:: Data for the task ::

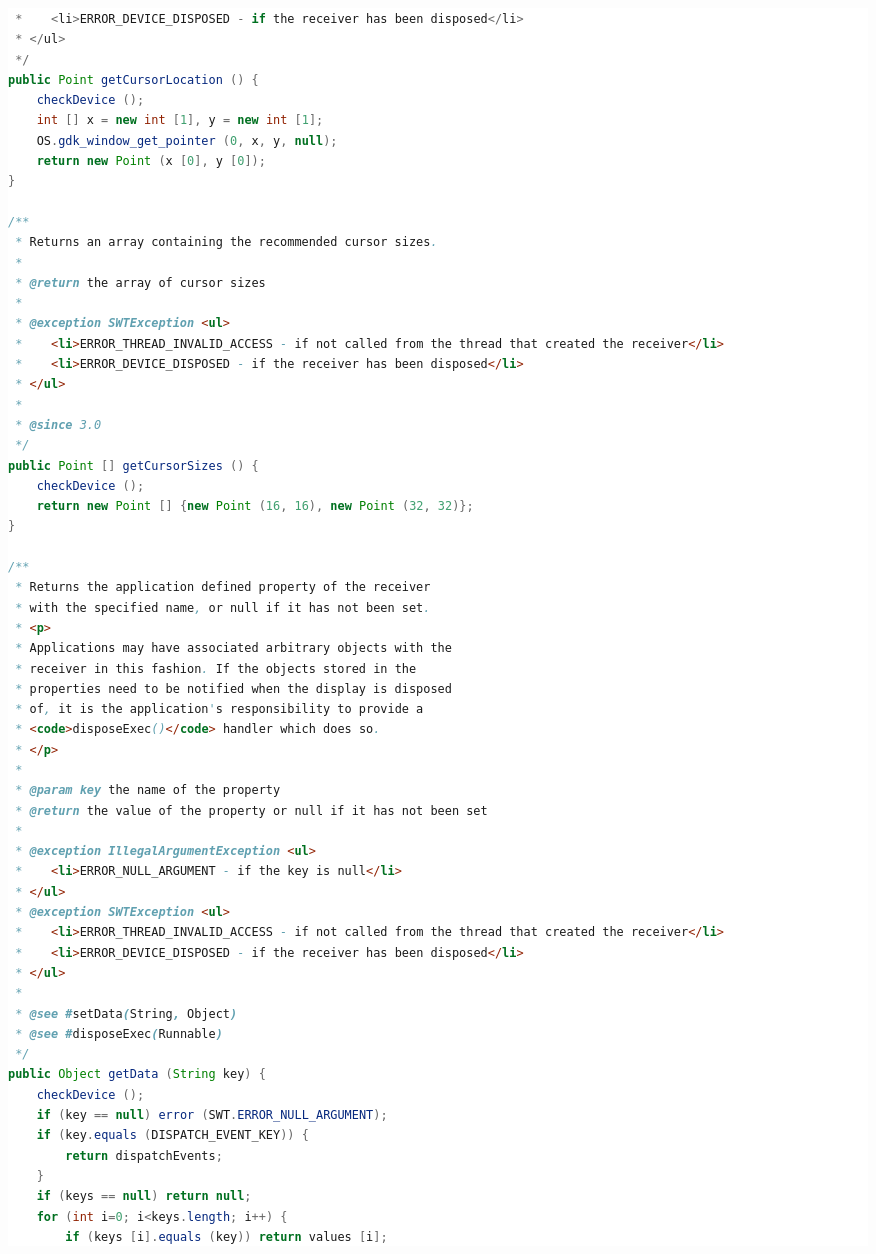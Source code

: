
 ```java
 *    <li>ERROR_DEVICE_DISPOSED - if the receiver has been disposed</li>
 * </ul>
 */
public Point getCursorLocation () {
	checkDevice ();
	int [] x = new int [1], y = new int [1];
	OS.gdk_window_get_pointer (0, x, y, null);
	return new Point (x [0], y [0]);
}

/**
 * Returns an array containing the recommended cursor sizes.
 *
 * @return the array of cursor sizes
 *
 * @exception SWTException <ul>
 *    <li>ERROR_THREAD_INVALID_ACCESS - if not called from the thread that created the receiver</li>
 *    <li>ERROR_DEVICE_DISPOSED - if the receiver has been disposed</li>
 * </ul>
 * 
 * @since 3.0
 */
public Point [] getCursorSizes () {
	checkDevice ();
	return new Point [] {new Point (16, 16), new Point (32, 32)}; 
}

/**
 * Returns the application defined property of the receiver
 * with the specified name, or null if it has not been set.
 * <p>
 * Applications may have associated arbitrary objects with the
 * receiver in this fashion. If the objects stored in the
 * properties need to be notified when the display is disposed
 * of, it is the application's responsibility to provide a
 * <code>disposeExec()</code> handler which does so.
 * </p>
 *
 * @param key the name of the property
 * @return the value of the property or null if it has not been set
 *
 * @exception IllegalArgumentException <ul>
 *    <li>ERROR_NULL_ARGUMENT - if the key is null</li>
 * </ul>
 * @exception SWTException <ul>
 *    <li>ERROR_THREAD_INVALID_ACCESS - if not called from the thread that created the receiver</li>
 *    <li>ERROR_DEVICE_DISPOSED - if the receiver has been disposed</li>
 * </ul>
 *
 * @see #setData(String, Object)
 * @see #disposeExec(Runnable)
 */
public Object getData (String key) {
	checkDevice ();
	if (key == null) error (SWT.ERROR_NULL_ARGUMENT);
	if (key.equals (DISPATCH_EVENT_KEY)) {
		return dispatchEvents;
	}
	if (keys == null) return null;
	for (int i=0; i<keys.length; i++) {
		if (keys [i].equals (key)) return values [i];
```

:::

Task objective | Wherever the word "name" appears in the data, return the whole line.

Task response |
 * with the specified name, or null if it has not been set.
 * @param key the name of the property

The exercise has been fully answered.